======== DATA IN THIS EXERCISE

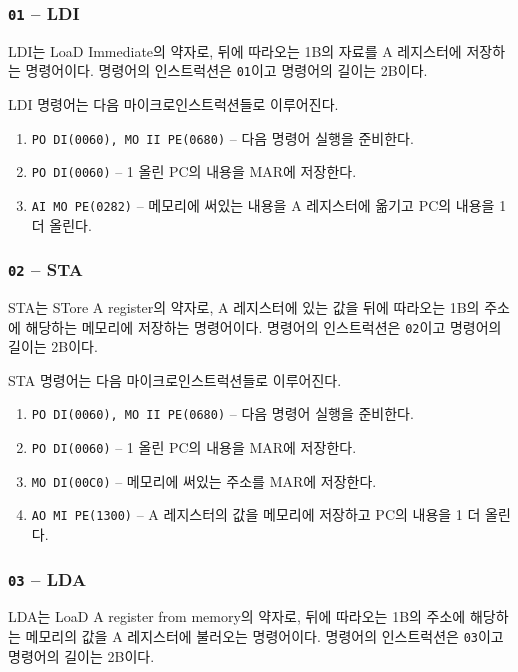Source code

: \documentclass{article}
\begin{document}
\subsubsection{\texttt{01} -- LDI}

LDI는 LoaD Immediate의 약자로, 뒤에 따라오는 1B의 자료를
A 레지스터에 저장하는 명령어이다.
명령어의 인스트럭션은 \texttt{01}이고 명령어의 길이는 2B이다.

LDI 명령어는 다음 마이크로인스트럭션들로 이루어진다.

\begin{enumerate}
    \item \texttt{PO DI(0060), MO II PE(0680)} -- 다음 명령어 실행을 준비한다.
    \setcounter{enumi}{2}
    \item \texttt{PO DI(0060)} -- 1 올린 PC의 내용을 MAR에 저장한다.
    \item \texttt{AI MO PE(0282)} -- 메모리에 써있는 내용을 A 레지스터에 옮기고
        PC의 내용을 1 더 올린다.
\end{enumerate}

\subsubsection{\texttt{02} -- STA}

STA는 STore A register의 약자로, A 레지스터에 있는 값을
뒤에 따라오는 1B의 주소에 해당하는 메모리에 저장하는 명령어이다.
명령어의 인스트럭션은 \texttt{02}이고 명령어의 길이는 2B이다.

STA 명령어는 다음 마이크로인스트럭션들로 이루어진다.

\begin{enumerate}
    \item \texttt{PO DI(0060), MO II PE(0680)} -- 다음 명령어 실행을 준비한다.
    \setcounter{enumi}{2}
    \item \texttt{PO DI(0060)} -- 1 올린 PC의 내용을 MAR에 저장한다.
    \item \texttt{MO DI(00C0)} -- 메모리에 써있는 주소를 MAR에 저장한다.
    \item \texttt{AO MI PE(1300)} -- A 레지스터의 값을 메모리에 저장하고
        PC의 내용을 1 더 올린다.
\end{enumerate}

\subsubsection{\texttt{03} -- LDA}

LDA는 LoaD A register from memory의 약자로, 뒤에 따라오는 1B의 주소에 해당하는
메모리의 값을 A 레지스터에 불러오는 명령어이다.
명령어의 인스트럭션은 \texttt{03}이고 명령어의 길이는 2B이다.
\end{document}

================

[PROBLEM DETAILS] Copy out, word for word, the part of the entries above that begins at the line with "A 레지스터에 옮기고" and ends at the line with "값을 메모리에 저장하고", including both.

[RESULT OF THIS EXERCISE]
    \item \texttt{AI MO PE(0282)} -- 메모리에 써있는 내용을 A 레지스터에 옮기고
        PC의 내용을 1 더 올린다.
\end{enumerate}

\subsubsection{\texttt{02} -- STA}

STA는 STore A register의 약자로, A 레지스터에 있는 값을
뒤에 따라오는 1B의 주소에 해당하는 메모리에 저장하는 명령어이다.
명령어의 인스트럭션은 \texttt{02}이고 명령어의 길이는 2B이다.

STA 명령어는 다음 마이크로인스트럭션들로 이루어진다.

\begin{enumerate}
    \item \texttt{PO DI(0060), MO II PE(0680)} -- 다음 명령어 실행을 준비한다.
    \setcounter{enumi}{2}
    \item \texttt{PO DI(0060)} -- 1 올린 PC의 내용을 MAR에 저장한다.
    \item \texttt{MO DI(00C0)} -- 메모리에 써있는 주소를 MAR에 저장한다.
    \item \texttt{AO MI PE(1300)} -- A 레지스터의 값을 메모리에 저장하고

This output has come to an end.